Costretto nel novembre 2023 ad abbandonare la cattedrale a causa degli scontri armati, il vescovo, con i suoi sacerdoti, religiose e religiose, non è ancora riuscito a rientrare in città ma continua a prendersi cura dei fedeli della diocesi, oggi sparpagliati in 200 campi profughi in aree remote. “In effetti – riflette il vescovo -, come dice il Santo Padre, la guerra è una sconfitta umana: non risolve mai i problemi. La guerra è un male; distrugge”. Il vescovo conosce e vive sulla sua pelle gli effetti della guerra. “Per quanto riguarda la situazione del conflitto armato nello Stato di Kayah e nella diocesi di Loikaw, potete trovarla sui media e non voglio parlarne”. Il Myanmar si trova nella morsa della guerra civile dal primo febbraio 2021.Secondo gli ultimi dati delle Nazioni Unite (17 settembre 2024), da allora, almeno 5.350 civili sono stati uccisi, più di 3,3 milioni sono stati sfollati e più della metà della popolazione vive al di sotto della soglia di povertà, principalmente a causa della violenza militare.
A causa della guerra, il Paese sta precipitando in un ulteriore declino economico. I giovani, che rappresentano la chiave per il futuro del Myanmar, stanno fuggendo all’estero per evitare di essere costretti a prestare servizio o combattere per l’esercito. Il Report documenta anche la vasta portata delle detenzioni intraprese dall’esercito. Circa 27.400 individui sono stati arrestati dal colpo di stato, con arresti in aumento da quando l’esercito ha introdotto la coscrizione obbligatoria nel febbraio 2024. Fonti credibili indicano che almeno 1.853 persone sono morte in custodia, tra cui 88 bambini e 125 donne. È stato accertato che molti di questi individui sono morti dopo essere stati sottoposti a interrogatori violenti, maltrattamenti durante la detenzione o al diniego di accesso a un’adeguata assistenza sanitaria.

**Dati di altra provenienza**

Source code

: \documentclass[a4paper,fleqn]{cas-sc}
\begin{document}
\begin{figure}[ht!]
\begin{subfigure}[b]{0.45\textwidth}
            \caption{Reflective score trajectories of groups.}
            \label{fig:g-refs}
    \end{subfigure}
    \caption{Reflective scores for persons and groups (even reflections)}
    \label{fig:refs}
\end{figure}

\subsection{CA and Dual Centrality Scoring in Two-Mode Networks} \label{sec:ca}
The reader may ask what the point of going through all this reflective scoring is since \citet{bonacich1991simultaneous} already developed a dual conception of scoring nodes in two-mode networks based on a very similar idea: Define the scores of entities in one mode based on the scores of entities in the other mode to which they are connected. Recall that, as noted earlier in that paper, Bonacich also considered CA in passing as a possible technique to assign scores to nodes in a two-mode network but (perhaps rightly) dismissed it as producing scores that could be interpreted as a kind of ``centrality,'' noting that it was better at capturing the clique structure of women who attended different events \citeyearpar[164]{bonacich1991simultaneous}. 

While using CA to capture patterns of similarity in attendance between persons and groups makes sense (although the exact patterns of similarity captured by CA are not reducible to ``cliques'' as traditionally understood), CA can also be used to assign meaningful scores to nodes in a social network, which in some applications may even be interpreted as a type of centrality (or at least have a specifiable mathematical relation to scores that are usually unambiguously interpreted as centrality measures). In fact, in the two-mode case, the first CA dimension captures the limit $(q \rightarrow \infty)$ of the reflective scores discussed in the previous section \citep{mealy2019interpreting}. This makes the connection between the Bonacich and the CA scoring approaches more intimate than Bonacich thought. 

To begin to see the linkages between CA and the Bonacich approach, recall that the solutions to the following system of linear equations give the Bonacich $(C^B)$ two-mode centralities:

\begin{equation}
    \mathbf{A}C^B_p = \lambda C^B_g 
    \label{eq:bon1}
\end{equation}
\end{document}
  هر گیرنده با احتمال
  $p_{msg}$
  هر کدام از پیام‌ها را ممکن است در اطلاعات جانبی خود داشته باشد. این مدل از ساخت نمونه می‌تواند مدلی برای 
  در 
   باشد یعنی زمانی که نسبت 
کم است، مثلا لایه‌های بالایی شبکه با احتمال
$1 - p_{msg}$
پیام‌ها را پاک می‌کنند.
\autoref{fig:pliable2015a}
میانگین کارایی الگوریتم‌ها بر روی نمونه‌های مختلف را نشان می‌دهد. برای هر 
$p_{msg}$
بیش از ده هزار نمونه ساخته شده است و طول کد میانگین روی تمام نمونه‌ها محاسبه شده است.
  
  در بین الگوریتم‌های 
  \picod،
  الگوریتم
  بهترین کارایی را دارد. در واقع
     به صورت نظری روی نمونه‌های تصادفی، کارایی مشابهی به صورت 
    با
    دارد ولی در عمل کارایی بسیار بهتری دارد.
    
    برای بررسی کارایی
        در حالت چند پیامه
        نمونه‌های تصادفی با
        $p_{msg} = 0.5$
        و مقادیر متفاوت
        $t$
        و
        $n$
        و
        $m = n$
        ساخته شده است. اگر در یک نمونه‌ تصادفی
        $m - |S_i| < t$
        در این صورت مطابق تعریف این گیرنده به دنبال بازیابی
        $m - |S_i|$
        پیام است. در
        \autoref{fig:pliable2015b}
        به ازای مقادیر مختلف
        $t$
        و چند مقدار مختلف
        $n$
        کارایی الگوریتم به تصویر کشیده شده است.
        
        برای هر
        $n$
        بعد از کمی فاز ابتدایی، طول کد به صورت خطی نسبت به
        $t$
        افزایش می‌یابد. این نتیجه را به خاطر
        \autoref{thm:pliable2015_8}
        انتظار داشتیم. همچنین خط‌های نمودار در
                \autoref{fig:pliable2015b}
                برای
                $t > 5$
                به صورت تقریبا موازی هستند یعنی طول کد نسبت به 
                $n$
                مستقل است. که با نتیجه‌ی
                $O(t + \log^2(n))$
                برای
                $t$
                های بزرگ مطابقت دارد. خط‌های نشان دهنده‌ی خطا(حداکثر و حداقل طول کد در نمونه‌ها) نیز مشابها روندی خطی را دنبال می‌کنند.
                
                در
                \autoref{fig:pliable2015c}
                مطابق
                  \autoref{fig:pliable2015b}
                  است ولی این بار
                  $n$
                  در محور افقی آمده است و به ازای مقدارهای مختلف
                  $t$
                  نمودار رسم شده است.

Il vescovo prosegue nel suo racconto: “Nella città di Loikaw, alcune persone sono riuscite a tornare a casa negli ultimi mesi, ma molte sono ancora riluttanti a reinsediarsi a causa dei pericoli posti dalle mine antiuomo, in particolare nelle aree a maggioranza cristiana”.
“Anche noi non siamo riusciti a tornare perché la cattedrale e il centro diocesano sono ancora occupati dalle forze armate”.
Alla domanda su cosa hanno maggiormente bisogno, il vescovo Celso risponde: “La nostra preoccupazione più urgente in questo momento è la sicurezza alimentare. La situazione attuale rende quasi impossibile trasportare cibo e medicine nelle aree sfollate. Le inondazioni degli ultimi tre mesi hanno distrutto risaie e raccolti, lasciando molte persone senza scorte alimentari sufficienti. Di conseguenza, molti sfollati interni (Idp) stanno affrontando gravi carenze di cibo e beni di prima necessità”.
Il vescovo lancia quindi un appello: “Chiediamo alla comunità internazionale di adottare misure concrete per fermare la guerra in Myanmar e di sostenere un dialogo significativo che possa portare alla pace e alla riconciliazione”.